According to the report, the licensing requirements for Microsoft Azure cost cloud users more than one billion euros yearly.
Wednesday was the day that Google informed the European Commission of its intention to file a complaint against Microsoft. According to the document, Google accused Microsoft of making it impossible for cloud users to migrate their work from Azure to other providers, such as Google Cloud, because of the excessively high cost involved.
Google asserts that the licensing restrictions for Microsoft’s cloud service prevent European customers from migrating to other cloud platforms, despite the fact that there are “no technical barriers to transitioning.” A blog post written by Google to clarify their complaint stated that Microsoft’s business tactics had “significantly harmed European companies and governments.” According to Google, these activities have resulted in annual losses of one billion euros ($1.1 billion) for European businesses, as well as the waste of taxpayer money and the suppression of competition.
The cloud market in Europe is led by Amazon Web Services (AWS).

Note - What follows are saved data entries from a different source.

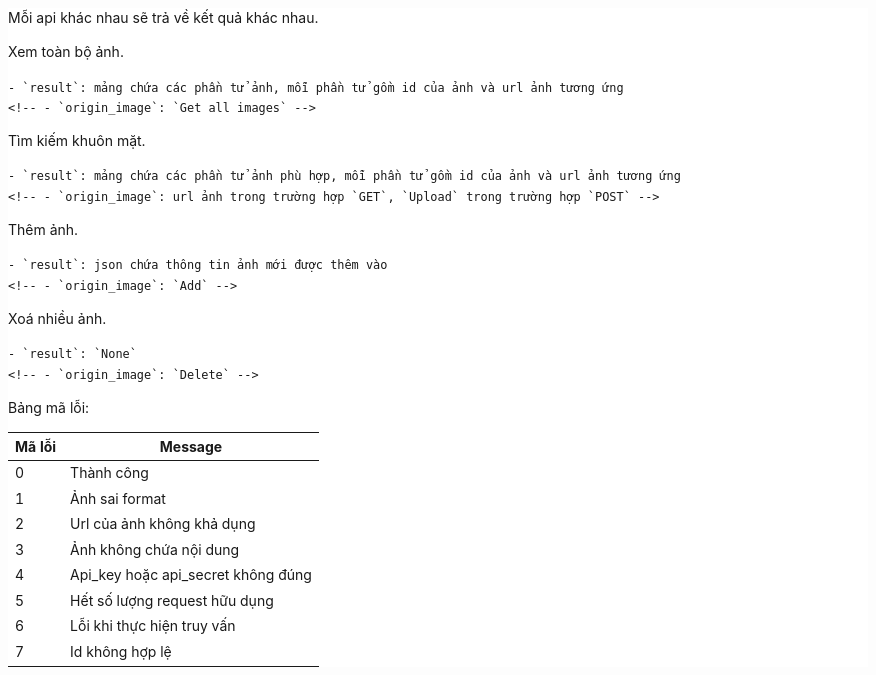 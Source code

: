 Mỗi api khác nhau sẽ trả về kết quả khác nhau.

Xem toàn bộ ảnh.

    - `result`: mảng chứa các phần tử ảnh, mỗi phần tử gồm id của ảnh và url ảnh tương ứng
    <!-- - `origin_image`: `Get all images` -->

Tìm kiếm khuôn mặt.

    - `result`: mảng chứa các phần tử ảnh phù hợp, mỗi phần tử gồm id của ảnh và url ảnh tương ứng
    <!-- - `origin_image`: url ảnh trong trường hợp `GET`, `Upload` trong trường hợp `POST` -->

Thêm ảnh.

    - `result`: json chứa thông tin ảnh mới được thêm vào
    <!-- - `origin_image`: `Add` -->

Xoá nhiều ảnh.

    - `result`: `None`
    <!-- - `origin_image`: `Delete` -->

Bảng mã lỗi:

| Mã lỗi | Message                            |
| ------ | ---------------------------------- |
| 0      | Thành công                         |
| 1      | Ảnh sai format                     |
| 2      | Url của ảnh không khả dụng         |
| 3      | Ảnh không chứa nội dung            |
| 4      | Api_key hoặc api_secret không đúng |
| 5      | Hết số lượng request hữu dụng      |
| 6      | Lỗi khi thực hiện truy vấn         |
| 7      | Id không hợp lệ                    |
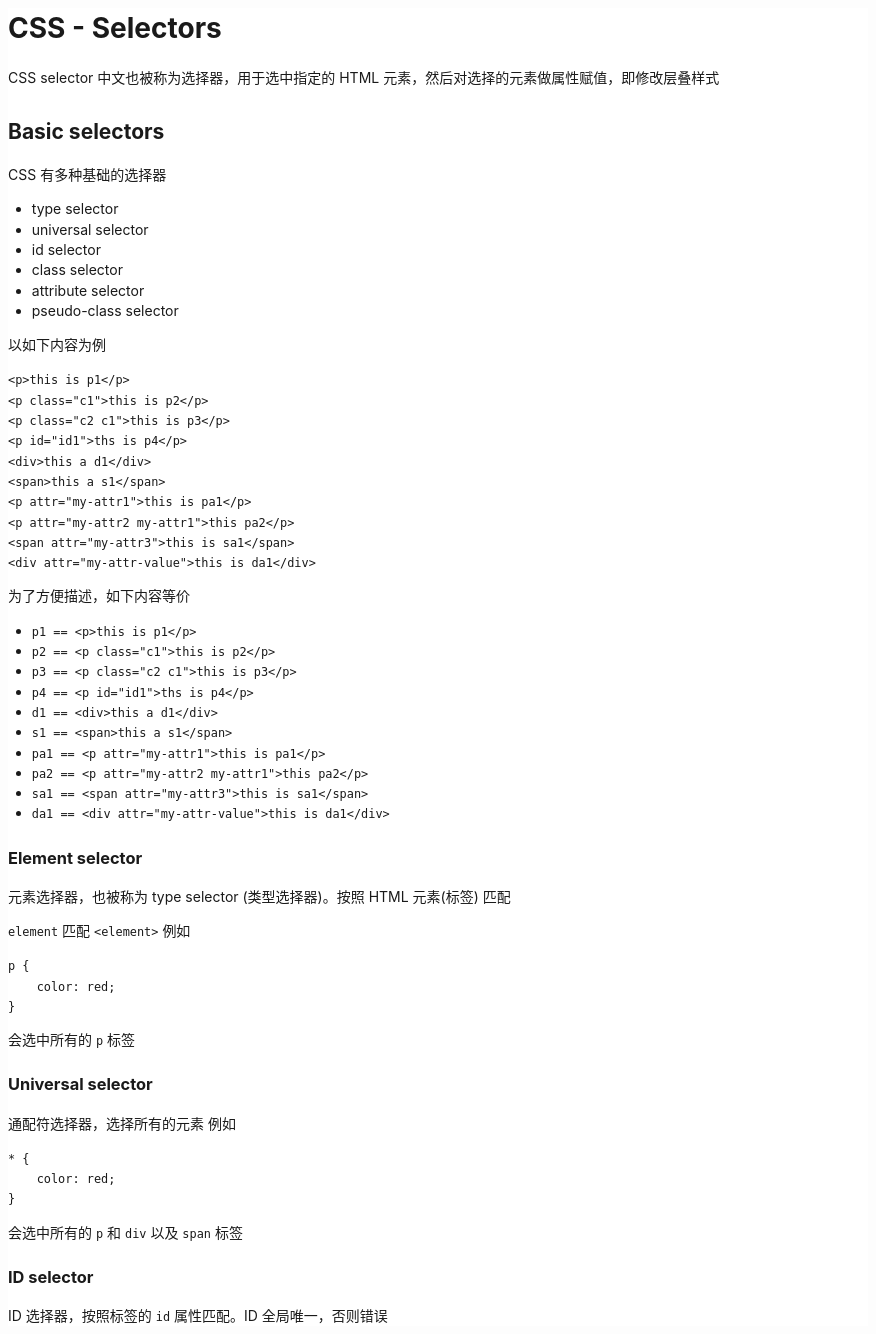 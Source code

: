 # CSS - Selectors

CSS selector 中文也被称为选择器，用于选中指定的 HTML 元素，然后对选择的元素做属性赋值，即修改层叠样式

## Basic selectors
CSS 有多种基础的选择器

- type selector
- universal selector
- id selector
- class selector
- attribute selector
- pseudo-class selector

以如下内容为例
```
<p>this is p1</p>
<p class="c1">this is p2</p>
<p class="c2 c1">this is p3</p>
<p id="id1">ths is p4</p>
<div>this a d1</div>
<span>this a s1</span>
<p attr="my-attr1">this is pa1</p>
<p attr="my-attr2 my-attr1">this pa2</p>
<span attr="my-attr3">this is sa1</span>
<div attr="my-attr-value">this is da1</div>
```
为了方便描述，如下内容等价

- `p1 == <p>this is p1</p>`
- `p2 == <p class="c1">this is p2</p>`
- `p3 == <p class="c2 c1">this is p3</p>`
- `p4 == <p id="id1">ths is p4</p>`
- `d1 == <div>this a d1</div>`
- `s1 == <span>this a s1</span>`
- `pa1 == <p attr="my-attr1">this is pa1</p>`
- `pa2 == <p attr="my-attr2 my-attr1">this pa2</p>`
- `sa1 == <span attr="my-attr3">this is sa1</span>`
- `da1 == <div attr="my-attr-value">this is da1</div>`
### Element selector
元素选择器，也被称为 type selector (类型选择器)。按照 HTML 元素(标签) 匹配

`element` 匹配 `<element>`
例如

```
p {
	color: red;
}
```
会选中所有的 `p` 标签
### Universal selector
通配符选择器，选择所有的元素
例如
```
* {
	color: red;
}
```
会选中所有的 `p` 和 `div` 以及 `span` 标签
### ID selector
ID 选择器，按照标签的 `id` 属性匹配。ID 全局唯一，否则错误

Azure, which is owned by Microsoft, comes in second, and Google comes in third. During the second quarter of 2024, Oracle, Salesforce, and IBM rounded out the top six.
A representative of the European Commission confirmed to newtechmania on Wednesday that the European Union’s governing body had received the complaint that was filed by Google. “We will evaluate it in accordance with our standard procedures,” wrote Lea Zuber, a spokesperson for the European Commission.
In their case, Google made reference to a settlement that had been reached between Microsoft and CISPE (Cloud Infrastructure Service Providers in Europe), which is the trade group for the cloud business in Europe. Late in the year 2022, the latter organisation lodged a complaint against Microsoft, alleging that the latter had engaged in anti-competitive tactics with Azure. These allegations are eerily similar to those that Google has lodged today. The complete particulars of the settlement, which resulted in the CISPE retreating from its complaint, were not disclosed to the general public. Microsoft would make modifications to address its concerns, according to a letter that was written by CISPE in July. There was also the possibility of launching an improved version of the Azure Stack HCI, which would make available to European cloud providers the same features that are available to Microsoft’s customers.
Microsoft expressed their optimism that the European Commission would dismiss Google’s lawsuit in a statement that was provided to newtechmania. “Microsoft settled amicably similar concerns raised by European cloud providers, even after Google hoped they would keep litigating,” a spokeswoman for Microsoft wrote. This statement was in reference to a report from Bloomberg that stated Google proposed a $500 million alternative agreement in order to keep the antitrust complaint alive. Having been unsuccessful in convincing European businesses, we anticipate that Google will also be unsuccessful in convincing the European Commission, according to a statement written by a representative for Microsoft.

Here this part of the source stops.